C’è un pezzo d’Italia che senza Carlin Petrini non sarebbe mai esistito. Non l’Italia delle grandi industrie alimentari o delle etichette costruite dal marketing, ma quella delle osterie, dei piccoli produttori, delle campagne marginali, dei formaggi dimenticati, dei vini contadini e dei saperi tramandati a tavola. Un’Italia che Petrini ha trasformato in cultura politica, sociale e gastronomica.
Chi era Carlin Petrini
Nato a Bra, nelle Langhe, nel 1949, Carlo “Carlin” Petrini è stato molto più di un gastronomo. È stato un organizzatore di idee, un agitatore culturale, un intellettuale popolare capace di trasformare il cibo in linguaggio universale. Con Arcigola poi Slow Food, fondato ufficialmente nel 1986 dopo la protesta simbolica contro l’apertura di McDonald’s a Piazza di Spagna, ha costruito uno dei movimenti italiani più conosciuti nel mondo.

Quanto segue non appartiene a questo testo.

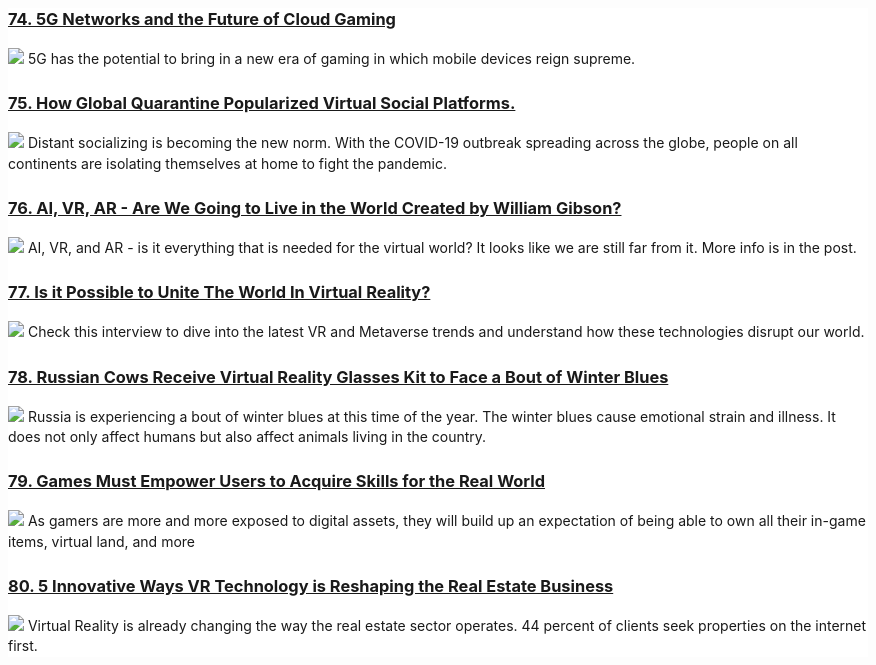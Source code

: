 ### [74. 5G Networks and the Future of Cloud Gaming](https://hackernoon.com/5g-networks-and-the-future-of-cloud-gaming)
![](https://cdn.hackernoon.com/images/sVBkbk6XmzVXPG60Acjsp44Cwgt1-z993jfr.jpeg)
5G has the potential to bring in a new era of gaming in which mobile devices reign supreme.

### [75. How Global Quarantine Popularized Virtual Social Platforms.](https://hackernoon.com/how-global-quarantine-popularized-virtual-social-platforms-o61e32f8)
![](https://cdn.hackernoon.com/drafts/jbn43yah.png)
Distant socializing is becoming the new norm. With the COVID-19 outbreak spreading across the globe, people on all continents are isolating themselves at home to fight the pandemic.

### [76. AI, VR, AR - Are We Going to Live in the World Created by William Gibson?](https://hackernoon.com/ai-vr-ar-are-we-going-to-live-in-the-world-created-by-william-gibson)
![](https://cdn.hackernoon.com/images/LfIWgEvv7eQxowzxo2fYPBh2gAo1-y3e3ptn.jpeg)
AI, VR, and AR - is it everything that is needed for the virtual world? It looks like we are still far from it. More info is in the post.


### [77. Is it Possible to Unite The World In Virtual Reality?](https://hackernoon.com/is-it-possible-to-unite-the-world-in-virtual-reality)
![](https://cdn.hackernoon.com/images/8wlyTs6rS1Ns9rTwC8LtCyE03B52-my93zjo.png)
Check this interview to dive into the latest VR and Metaverse trends and understand how these technologies disrupt our world.

### [78. Russian Cows Receive Virtual Reality Glasses Kit to Face a Bout of Winter Blues](https://hackernoon.com/russian-cows-receive-virtual-reality-glasses-kit-to-face-a-bout-of-winter-blues-i7k32sd)
![](https://images.unsplash.com/photo-1545579833-0e15a2cdb26b?ixlib=rb-1.2.1&q=80&fm=jpg&crop=entropy&cs=tinysrgb&w=1080&fit=max&ixid=eyJhcHBfaWQiOjEwMDk2Mn0)
Russia is experiencing a bout of winter blues at this time of the year. The winter blues cause emotional strain and illness. It does not only affect humans but also affect animals living in the country. 

### [79. Games Must Empower Users to Acquire Skills for the Real World](https://hackernoon.com/games-should-empower-users-to-acquire-skills-that-apply-in-the-real-world)
![](https://cdn.hackernoon.com/images/2CARJKZeSLSLZqCN7VhaikaCox93-f293swg.jpeg)
As gamers are more and more exposed to digital assets, they will build up an expectation of being able to own all their in-game items, virtual land, and more

### [80. 5 Innovative Ways VR Technology is Reshaping the Real Estate Business](https://hackernoon.com/5-innovative-ways-vr-technology-is-reshaping-the-real-estate-business)
![](https://cdn.hackernoon.com/images/pM5aWbSPB9droyag2j6aTcCAqKI3-a68376i.jpeg)
Virtual Reality is already changing the way the real estate sector operates. 44 percent of clients seek properties on the internet first.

La sua intuizione era semplice e rivoluzionaria insieme: il cibo non è merce qualsiasi. Dietro ogni prodotto ci sono territorio, biodiversità, lavoro, memoria e dignità. Da qui il manifesto del “buono, pulito e giusto”, diventato negli anni una bandiera internazionale.
Portavoce di chi non ha voce
Petrini ha dato voce a chi non ne aveva: piccoli allevatori, contadini, artigiani del vino, produttori destinati all’estinzione economica e culturale. I Presìdi Slow Food, Terra Madre, l’Università di Scienze Gastronomiche di Pollenzo sono stati gli strumenti concreti di una battaglia che ha unito ambientalismo, agricoltura e piacere della tavola.
Ma Carlin è stato anche un personaggio unico: corpulento, ironico, istrionico, capace di passare dal dialetto piemontese alle conferenze internazionali, dalle osterie di provincia ai tavoli dell’Onu. Con la stessa naturalezza con cui raccontava un salame sapeva parlare di cambiamento climatico, speculazione agricola e povertà alimentare.
Il suo lascito culturale
Molti lo hanno considerato un visionario. Altri un moralista del gusto. Di certo è stato uno dei pochissimi italiani capaci di influenzare davvero il dibattito mondiale sul rapporto fra uomo, cibo e ambiente.
Prima che arrivassero le parole “sostenibilità” ed “ecologia” nel linguaggio comune, Petrini aveva già indicato la strada: salvare la terra partendo dalla tavola.
E forse il suo lascito più grande è proprio questo: aver insegnato che mangiare non è un gesto banale, ma un atto culturale e politico.